Community debate and the problem of abuse

Bounty websites are controversial from the outset. Many players immediately raise concerns about harassment and witch hunts: once there is a public list of “toxic” users, nothing stops someone from submitting names out of spite, or for ordinary PvP encounters instead of actual betrayals.

Comments in Arc Raiders community spaces outline several recurring worries:

  • Verification is weak. Outside of a manual review of screenshots or event descriptions, organizers have limited ability to confirm that an alleged betrayal really happened as described.
  • Anyone can be listed. A simple system where you only need an Embark ID and a short form lowers the barrier to entry, but also makes it easy to misuse the site as a blacklist or “manifesto” of people someone dislikes.
  • Privacy and security questions. At least one commenter reported that an early version of a bounty site leaked email addresses, underlining the risks of tying game IDs to external accounts on unvetted fan infrastructure.

Others argue that the concept overcomplicates a game built on snap decisions. Checking a website to see whether a random voice in a dark corridor is trustworthy makes little sense in a title with fast firefights and no persistent matchmaking identities on screen.

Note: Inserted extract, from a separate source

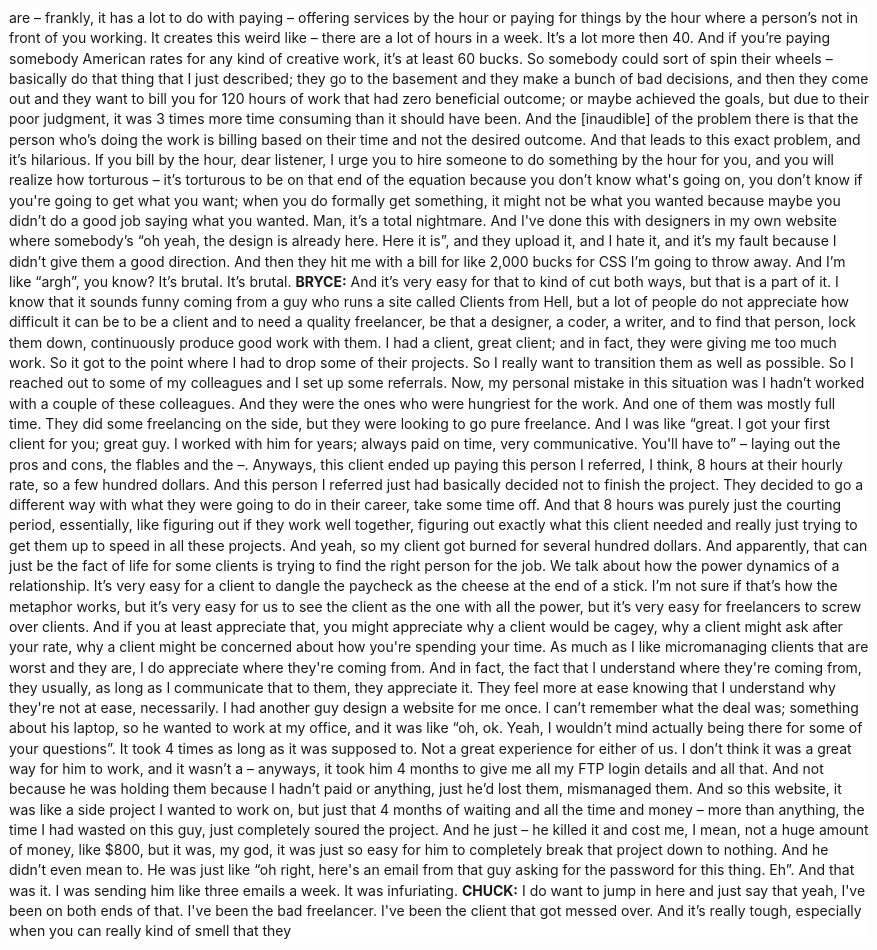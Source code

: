 are – frankly, it has a lot to do with paying – offering services by the hour or paying for things by the hour where a person’s not in front of you working. It creates this weird like – there are a lot of hours in a week. It’s a lot more then 40. And if you’re paying somebody American rates for any kind of creative work, it’s at least 60 bucks. So somebody could sort of spin their wheels – basically do that thing that I just described; they go to the basement and they make a bunch of bad decisions, and then they come out and they want to bill you for 120 hours of work that had zero beneficial outcome; or maybe achieved the goals, but due to their poor judgment, it was 3 times more time consuming than it should have been. And the [inaudible] of the problem there is that the person who’s doing the work is billing based on their time and not the desired outcome. And that leads to this exact problem, and it’s hilarious. If you bill by the hour, dear listener, I urge you to hire someone to do something by the hour for you, and you will realize how torturous – it’s torturous to be on that end of the equation because you don’t know what's going on, you don’t know if you're going to get what you want; when you do formally get something, it might not be what you wanted because maybe you didn’t do a good job saying what you wanted. Man, it’s a total nightmare. And I've done this with designers in my own website where somebody’s “oh yeah, the design is already here. Here it is”, and they upload it, and I hate it, and it’s my fault because I didn’t give them a good direction. And then they hit me with a bill for like 2,000 bucks for CSS I’m going to throw away. And I’m like “argh”, you know? It’s brutal. It’s brutal. **BRYCE:** And it’s very easy for that to kind of cut both ways, but that is a part of it. I know that it sounds funny coming from a guy who runs a site called Clients from Hell, but a lot of people do not appreciate how difficult it can be to be a client and to need a quality freelancer, be that a designer, a coder, a writer, and to find that person, lock them down, continuously produce good work with them. I had a client, great client; and in fact, they were giving me too much work. So it got to the point where I had to drop some of their projects. So I really want to transition them as well as possible. So I reached out to some of my colleagues and I set up some referrals. Now, my personal mistake in this situation was I hadn’t worked with a couple of these colleagues. And they were the ones who were hungriest for the work. And one of them was mostly full time. They did some freelancing on the side, but they were looking to go pure freelance. And I was like “great. I got your first client for you; great guy. I worked with him for years; always paid on time, very communicative. You'll have to” – laying out the pros and cons, the flables and the –. Anyways, this client ended up paying this person I referred, I think, 8 hours at their hourly rate, so a few hundred dollars. And this person I referred just had basically decided not to finish the project. They decided to go a different way with what they were going to do in their career, take some time off. And that 8 hours was purely just the courting period, essentially, like figuring out if they work well together, figuring out exactly what this client needed and really just trying to get them up to speed in all these projects. And yeah, so my client got burned for several hundred dollars. And apparently, that can just be the fact of life for some clients is trying to find the right person for the job. We talk about how the power dynamics of a relationship. It’s very easy for a client to dangle the paycheck as the cheese at the end of a stick. I’m not sure if that’s how the metaphor works, but it’s very easy for us to see the client as the one with all the power, but it’s very easy for freelancers to screw over clients. And if you at least appreciate that, you might appreciate why a client would be cagey, why a client might ask after your rate, why a client might be concerned about how you're spending your time. As much as I like micromanaging clients that are worst and they are, I do appreciate where they're coming from. And in fact, the fact that I understand where they're coming from, they usually, as long as I communicate that to them, they appreciate it. They feel more at ease knowing that I understand why they're not at ease, necessarily. I had another guy design a website for me once. I can’t remember what the deal was; something about his laptop, so he wanted to work at my office, and it was like “oh, ok. Yeah, I wouldn’t mind actually being there for some of your questions”. It took 4 times as long as it was supposed to. Not a great experience for either of us. I don’t think it was a great way for him to work, and it wasn’t a – anyways, it took him 4 months to give me all my FTP login details and all that. And not because he was holding them because I hadn’t paid or anything, just he’d lost them, mismanaged them. And so this website, it was like a side project I wanted to work on, but just that 4 months of waiting and all the time and money – more than anything, the time I had wasted on this guy, just completely soured the project. And he just – he killed it and cost me, I mean, not a huge amount of money, like $800, but it was, my god, it was just so easy for him to completely break that project down to nothing. And he didn’t even mean to. He was just like “oh right, here's an email from that guy asking for the password for this thing. Eh”. And that was it. I was sending him like three emails a week. It was infuriating. **CHUCK:** I do want to jump in here and just say that yeah, I've been on both ends of that. I've been the bad freelancer. I've been the client that got messed over. And it’s really tough, especially when you can really kind of smell that they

As one player put it bluntly, with hundreds of thousands of players, the chance that the person in front of you is on a bounty list at all is tiny.

Still, there is a subset of Raiders that likes the idea of a semi‑formal underworld. For them, being marked is a badge of honor, especially if they play as dedicated extract campers or ambushers. Some even talk about deliberately farming betrayals just to see their names rise on the wanted boards.


How this differs from in‑game bounty proposals

On the Steam forums, one long post lays out a detailed concept for an official bounty system inside Arc Raiders itself. That proposal shows how different a developer‑run mechanic would have to be from a browser‑based fan tool.

The suggested system would:

  • Automatically flag a Raider as “Rogue” if they down more than a set number of players across a certain number of raids.
  • Ping that Rogue’s position on the map for everyone else at regular intervals while they remain Topside.
  • Grant a separate reward track for Rogues, giving PvP‑focused players loot for sustaining high‑risk kill streaks.
  • Reward those who kill Rogues with medals or dog tags redeemable at a special vendor.

Critics immediately point out that such a system could be abused, would be hard to tune around time‑limited matches, and might shift the entire game toward PvP farming at the expense of cooperative play and PvE objectives. Others argue that the tension of not knowing who will betray you is the whole point; formalizing “bad actors” with global pings and reward ladders risks undermining that dynamic.

The fan bounty websites sidestep that entire design problem by staying outside the client. They don’t have levers for map pings, matchmaking groups, or loot tables. All they can do is name people and track screenshots. That keeps them from destabilizing the mechanical balance of Arc Raiders, but it also limits their power to address toxic behavior in a reliable way.


Bounty websites sit in an odd space between playful role‑play and potential harassment infrastructure. They capture something true about Arc Raiders: the stories people tell each other about betrayal can be as memorable as any firefight with a machine. Whether they become a lasting part of the game’s culture or fade as a short‑lived novelty depends less on clever “crime” tags or reward tiers and more on how the community chooses to use—or ignore—them.